You could argue that Sir Tim Berners-Lee, father of the World Wide Web (sorry Al Gore), deserves not only to be in the top 25—as several of our number did—but to be No. 1, as the Gutenberg of our era. In the end, our collective judgment was that Berners-Lee was less a business leader than a computer scientist who transformed how we share information. He put a singular mark on history, but others, such as the Google trio of Larry Page, Sergey Brin and Eric Schmidt—collectively No. 4 on our list—Jeff Bezos (No. 5) and Mark Zuckerberg (No. 8) built the Internet economy that Berners-Lee made possible.

Making choices in the world of finance brought some of the advisory board's toughest decisions. Michael Bloomberg made the cut at No. 20. Before he became a politician, he was a titan of finance, a techie and a media guy—affecting three of the defining business trends of the CNBC era. His beautiful box, the Bloomberg terminal, revolutionized trading and markets.

What a difference 25 years makes

Henry Paulson, a former Goldman Sachs CEO and Treasury secretary, was an immensely worthy contender. He led Goldman, long the whitest of white-shoe Wall Street partnerships, into the modern era as a publicly traded company. As Treasury secretary, he was the Bush administration's point person during the financial crisis of 2008. For that, some consider him a hero, right alongside former Fed Chairman Ben Bernanke. But critics argue that he (and Bernanke, for that matter) was slow to publicly acknowledge the seriousness of the crisis. Moreover, his tenure at Treasury, while full of tumult and consequence, was a comparatively brief 30 months.

Jamie Dimon of JPMorgan Chase, Charles Schwab, Ned and Abigail Johnson of Fidelity, Laurence Fink of BlackRock and Hugh McColl, the man who broke the barriers to interstate banking and put Charlotte, N.C., on the map as home to more than NASCAR—could easily have been on our final list. As could have Steven Schwartzman of Blackstone and Henry Kravis of KKR, two stunning grandmasters of private equity.

But we deliberately put ourselves into a straitjacket with just 25 names (and could have filled it just with financiers). We knew we would be forced to make hard calls. Ultimately, we decided that along with Bloomberg, Jack Bogle, Carl Icahn and Sandy Weill not only had proved to be financial wizards over the past quarter-century but had most changed Wall Street.
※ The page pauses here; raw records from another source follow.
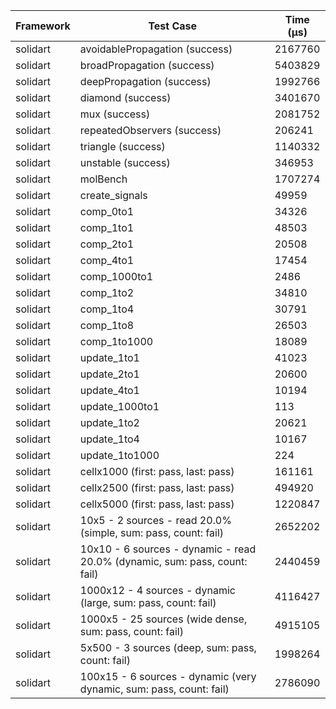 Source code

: | Framework | Test Case | Time (μs) |
| --- | --- | --- |
| solidart | avoidablePropagation (success) | 2167760 |
| solidart | broadPropagation (success) | 5403829 |
| solidart | deepPropagation (success) | 1992766 |
| solidart | diamond (success) | 3401670 |
| solidart | mux (success) | 2081752 |
| solidart | repeatedObservers (success) | 206241 |
| solidart | triangle (success) | 1140332 |
| solidart | unstable (success) | 346953 |
| solidart | molBench | 1707274 |
| solidart | create_signals | 49959 |
| solidart | comp_0to1 | 34326 |
| solidart | comp_1to1 | 48503 |
| solidart | comp_2to1 | 20508 |
| solidart | comp_4to1 | 17454 |
| solidart | comp_1000to1 | 2486 |
| solidart | comp_1to2 | 34810 |
| solidart | comp_1to4 | 30791 |
| solidart | comp_1to8 | 26503 |
| solidart | comp_1to1000 | 18089 |
| solidart | update_1to1 | 41023 |
| solidart | update_2to1 | 20600 |
| solidart | update_4to1 | 10194 |
| solidart | update_1000to1 | 113 |
| solidart | update_1to2 | 20621 |
| solidart | update_1to4 | 10167 |
| solidart | update_1to1000 | 224 |
| solidart | cellx1000 (first: pass, last: pass) | 161161 |
| solidart | cellx2500 (first: pass, last: pass) | 494920 |
| solidart | cellx5000 (first: pass, last: pass) | 1220847 |
| solidart | 10x5 - 2 sources - read 20.0% (simple, sum: pass, count: fail) | 2652202 |
| solidart | 10x10 - 6 sources - dynamic - read 20.0% (dynamic, sum: pass, count: fail) | 2440459 |
| solidart | 1000x12 - 4 sources - dynamic (large, sum: pass, count: fail) | 4116427 |
| solidart | 1000x5 - 25 sources (wide dense, sum: pass, count: fail) | 4915105 |
| solidart | 5x500 - 3 sources (deep, sum: pass, count: fail) | 1998264 |
| solidart | 100x15 - 6 sources - dynamic (very dynamic, sum: pass, count: fail) | 2786090 |
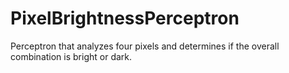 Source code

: # PixelBrightnessPerceptron
Perceptron that analyzes four pixels and determines if the overall combination is bright or dark. 
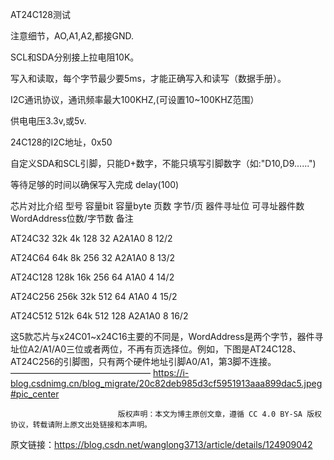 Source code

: AT24C128测试


注意细节，AO,A1,A2,都接GND.


SCL和SDA分别接上拉电阻10K。


写入和读取，每个字节最少要5ms，才能正确写入和读写（数据手册）。


I2C通讯协议，通讯频率最大100KHZ,(可设置10~100KHZ范围）


供电电压3.3v,或5v.


24C128的I2C地址，0x50


自定义SDA和SCL引脚，只能D+数字，不能只填写引脚数字（如:"D10,D9......")


等待足够的时间以确保写入完成
delay(100)





芯片对比介绍
型号	        容量bit	容量byte	页数	字节/页	器件寻址位	可寻址器件数	WordAddress位数/字节数	备注


AT24C32        32k	    4k	     128	    32	   A2A1A0	       8	        12/2	


AT24C64        64k	    8k     	256	    32	   A2A1A0	       8        	13/2	


AT24C128	    128k	   16k   	  256	    64	   A1A0	         4        	14/2	


AT24C256	    256k	   32k	    512    	64	   A1A0	         4	        15/2	


AT24C512	    512k	   64k	    512	    128	   A2A1A0	       8	        16/2	


这5款芯片与x24C01~x24C16主要的不同是，WordAddress是两个字节，器件寻址位A2/A1/A0三位或者两位，不再有页选择位。例如，下图是AT24C128、AT24C256的引脚图，只有两个硬件地址引脚A0/A1，第3脚不连接。
————————————————
https://i-blog.csdnimg.cn/blog_migrate/20c82deb985d3cf5951913aaa899dac5.jpeg#pic_center


                            版权声明：本文为博主原创文章，遵循 CC 4.0 BY-SA 版权协议，转载请附上原文出处链接和本声明。
                        
原文链接：https://blog.csdn.net/wanglong3713/article/details/124909042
While we're on the subject of financial wizardry, what about Michael Milken? He invented some of the financing tools and many of the tactics that made possible the likes of Schwartzman, Kravis and Icahn. If not for junk bonds, Ted Turner would not have been Ted Turner and Rupert Murdoch would not have been Murdoch. I confess I pushed for Milken until I became a nuisance. I lost. The panel decided that he was basically an '80s dude, his greatest innovation and influence predating CNBC's 1989 launch.

Which leads me back to my original point: With a list like this one, you just can't win. Oh, yeah—I voted against Martha, too, until I voted for her.